Every year, IOWPA holds a field day where some worthy cause receives a donated system, says Greg Inman, area sales representative for Infiltrator Water Technologies and chair of the field day committee for IOWPA. People interested in the project — health officials, installers and other interested people — are invited to attend the field day and learn about onsite systems and technologies.

The IOWPA field day committee looks at the need of applicants, Inman says, and also the size of the project to ensure it can be completed within a day. “Also parking comes into play because we use these as a learning opportunity.” In the case of Pam’s Promise, the neighboring golf course allowed observers to park on its property, he adds.

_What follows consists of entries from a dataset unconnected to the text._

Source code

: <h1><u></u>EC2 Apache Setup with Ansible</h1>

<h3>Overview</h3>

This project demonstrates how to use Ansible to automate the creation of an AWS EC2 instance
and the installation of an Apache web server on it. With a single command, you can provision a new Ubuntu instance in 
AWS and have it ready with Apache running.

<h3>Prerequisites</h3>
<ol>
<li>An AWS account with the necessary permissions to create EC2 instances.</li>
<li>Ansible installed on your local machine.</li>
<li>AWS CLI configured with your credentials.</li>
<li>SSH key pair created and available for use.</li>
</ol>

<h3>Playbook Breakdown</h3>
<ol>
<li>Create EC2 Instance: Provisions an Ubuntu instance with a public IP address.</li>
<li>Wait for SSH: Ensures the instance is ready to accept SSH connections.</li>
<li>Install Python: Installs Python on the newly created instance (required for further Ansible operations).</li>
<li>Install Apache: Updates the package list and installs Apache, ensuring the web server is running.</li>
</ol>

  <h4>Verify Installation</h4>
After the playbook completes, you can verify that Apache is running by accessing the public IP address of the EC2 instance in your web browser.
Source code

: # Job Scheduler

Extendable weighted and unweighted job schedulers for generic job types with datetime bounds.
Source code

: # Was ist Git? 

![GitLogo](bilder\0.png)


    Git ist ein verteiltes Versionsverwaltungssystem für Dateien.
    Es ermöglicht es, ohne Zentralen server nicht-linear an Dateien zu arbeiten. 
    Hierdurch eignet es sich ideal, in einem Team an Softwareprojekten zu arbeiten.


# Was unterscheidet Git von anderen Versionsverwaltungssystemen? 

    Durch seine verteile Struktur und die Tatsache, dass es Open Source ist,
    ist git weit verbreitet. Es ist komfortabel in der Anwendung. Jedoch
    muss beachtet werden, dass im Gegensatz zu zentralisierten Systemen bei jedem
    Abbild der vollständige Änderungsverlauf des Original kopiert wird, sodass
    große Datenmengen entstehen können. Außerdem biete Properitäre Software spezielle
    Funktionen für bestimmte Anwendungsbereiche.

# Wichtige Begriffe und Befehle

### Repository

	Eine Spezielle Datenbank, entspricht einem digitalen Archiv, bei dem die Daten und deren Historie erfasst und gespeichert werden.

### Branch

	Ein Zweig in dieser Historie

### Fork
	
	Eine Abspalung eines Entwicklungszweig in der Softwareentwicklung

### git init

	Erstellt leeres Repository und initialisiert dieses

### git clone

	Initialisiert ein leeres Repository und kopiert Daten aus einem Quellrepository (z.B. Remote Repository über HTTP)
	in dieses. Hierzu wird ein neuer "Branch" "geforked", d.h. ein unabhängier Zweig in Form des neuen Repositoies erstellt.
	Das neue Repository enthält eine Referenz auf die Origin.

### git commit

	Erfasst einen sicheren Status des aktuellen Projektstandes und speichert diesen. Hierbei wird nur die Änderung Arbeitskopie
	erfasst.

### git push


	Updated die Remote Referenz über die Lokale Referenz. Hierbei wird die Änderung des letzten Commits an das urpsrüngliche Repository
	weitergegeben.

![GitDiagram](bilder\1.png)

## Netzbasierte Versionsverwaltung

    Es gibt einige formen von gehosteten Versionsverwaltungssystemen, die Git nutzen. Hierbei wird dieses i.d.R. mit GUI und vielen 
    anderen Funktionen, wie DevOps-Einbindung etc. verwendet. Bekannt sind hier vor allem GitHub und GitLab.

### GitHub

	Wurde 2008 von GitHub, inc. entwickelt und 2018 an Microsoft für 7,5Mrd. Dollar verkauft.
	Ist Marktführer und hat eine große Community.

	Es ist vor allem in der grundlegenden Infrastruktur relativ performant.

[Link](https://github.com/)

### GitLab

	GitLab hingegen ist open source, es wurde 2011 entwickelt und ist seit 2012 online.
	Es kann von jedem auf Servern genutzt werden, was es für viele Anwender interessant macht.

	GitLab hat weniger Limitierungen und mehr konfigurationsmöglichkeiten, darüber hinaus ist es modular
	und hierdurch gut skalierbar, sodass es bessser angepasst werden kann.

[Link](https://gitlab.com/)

The existing system at Pam’s Promise really was an old system. “They never truly found where wastewater was going, but they believed it was just going over the hill,” Inman says.

Advanced drainfield

Because of setback requirements, the well on the property had to be moved. A new 300-foot-deep well was donated, along with the other services and supplies that made the project possible. Dutcher Trenching of Crawfordsville performed the installation.

An Infiltrator IM-1530 1,500-gallon poly tank receives wastewater from the house and has a TUF-TITE EF-6 filter on the outlet. The tank was set about 10 feet from the house. Water enters the tank and leaves in 4-inch Schedule 40 PVC pipe.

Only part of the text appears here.